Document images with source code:
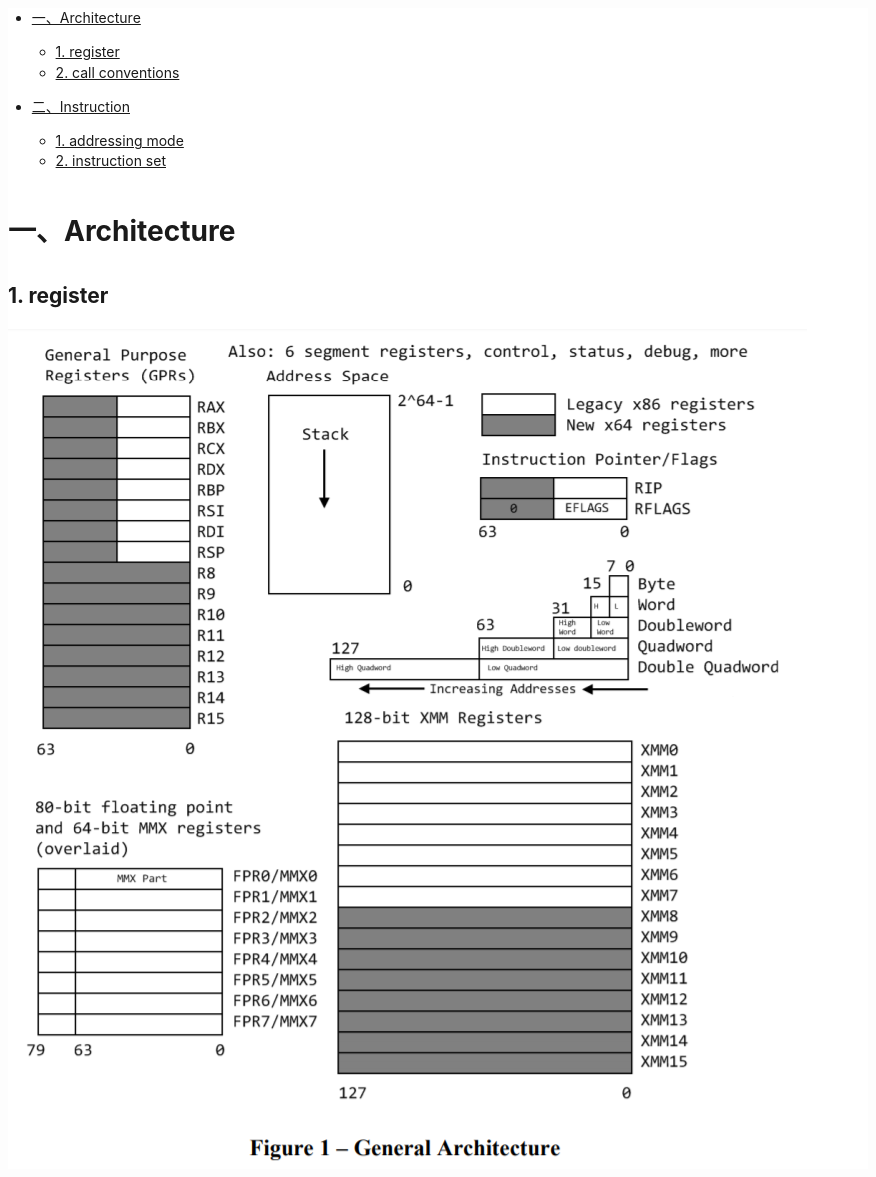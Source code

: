 

- [一、Architecture](#一architecture)    
    - [1. register](#1-register)    
    - [2. call conventions](#2-call-conventions)

- [二、Instruction](#二instruction)
    - [1. addressing mode](#1-addressing-mode)    
    - [2. instruction set](#2-instruction-set)




# 一、Architecture

## 1. register

![general_arch](../../imgs/x64_assemble_general_arch.png)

TASK TO COMPLETE =
State how many lines above contain the string "Architecture", with no other words.

FINISHED TASK =
2